The team also added in a few extra security measures, such as a requirement for the correct growth medium. Several strains of bacteria, engineered to have resistance to different antibiotics, were placed in each well on the source plate. Those bacteria were then transferred to a new plate and grown in media containing a particular antibiotic, thereby selecting for strains of bacteria resistant to that drug. If the growth medium contained the antibiotic kanamycin, for example, bacteria that grew would reveal a ciphertext (the coded message) that translated to “you have used the wrong cipher and the message is gibberish.” If instead those same bacteria were grown with the antibiotic ampicillin in the medium, the correct message would appear.

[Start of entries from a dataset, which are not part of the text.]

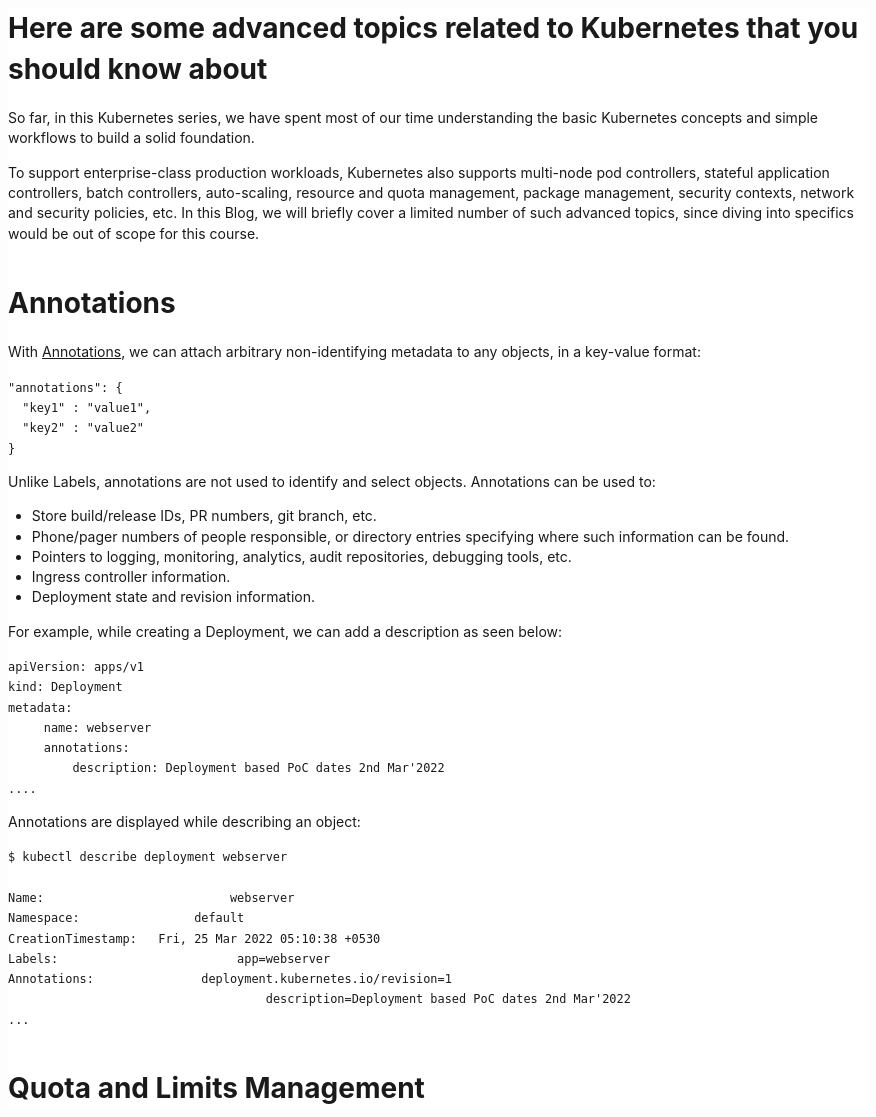 # Here are some advanced topics related to Kubernetes that you should know about

So far, in this Kubernetes series, we have spent most of our time understanding the basic Kubernetes concepts and simple workflows to build a solid foundation.

To support enterprise-class production workloads, Kubernetes also supports multi-node pod controllers, stateful application controllers, batch controllers, auto-scaling, resource and quota management, package management, security contexts, network and security policies, etc. In this Blog, we will briefly cover a limited number of such advanced topics, since diving into specifics would be out of scope for this course.

# Annotations

With [Annotations](https://kubernetes.io/docs/concepts/overview/working-with-objects/annotations/), we can attach arbitrary non-identifying metadata to any objects, in a key-value format:
```
"annotations": {
  "key1" : "value1",
  "key2" : "value2"
}
```
Unlike Labels, annotations are not used to identify and select objects. Annotations can be used to:

- Store build/release IDs, PR numbers, git branch, etc.
- Phone/pager numbers of people responsible, or directory entries specifying where such information can be found.
- Pointers to logging, monitoring, analytics, audit repositories, debugging tools, etc.
- Ingress controller information.
- Deployment state and revision information.

For example, while creating a Deployment, we can add a description as seen below:
```
apiVersion: apps/v1
kind: Deployment
metadata:
     name: webserver
     annotations:
         description: Deployment based PoC dates 2nd Mar'2022
....
```
Annotations are displayed while describing an object:
```
$ kubectl describe deployment webserver

Name:                          webserver
Namespace:                default
CreationTimestamp:   Fri, 25 Mar 2022 05:10:38 +0530
Labels:                         app=webserver
Annotations:               deployment.kubernetes.io/revision=1
                                    description=Deployment based PoC dates 2nd Mar'2022
...
```
# Quota and Limits Management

The study was funded by the Defense Advanced Research Projects Agency, a military organization. Walt told The Scientist that the agency was looking for a way to send messages without any electronics.
Zimmer said fluorescent proteins are reliable to work with and come in a wide variety of colors, but it's hard to envision spies in the field using a molecular biology set-up to exchange messages.
Ethan Heilman, a software engineer and a cryptography researcher, said the study is heading in the right direction, but because the system uses conventional molecular biology techniques, it's fairly open to attack. In particular, hackers could sequence the bacterial genes to find out its code. “The first thing a hacker would want to do is take apart your machinery, so you want to make it difficult,” Heilman told The Scientist.
Walt said he's exploring different ways to make the system more complicated, such as adding timed layers of protein expression, in which the color changes over time reveal the secret note.
Though the method might not be ready for the CIA, it's providing inspiration. “I've always wanted to write a crime thriller with green fluorescent protein in it in some way, and this would be the way to do it,” Zimmer told The Scientist.
M.A. Palacios, et al., “InfoBiology by printed arrays of microorganism colonies for timed and on-demand release of messages,” PNAS, DOI: 10.1073/pnas.1109554108, 2011.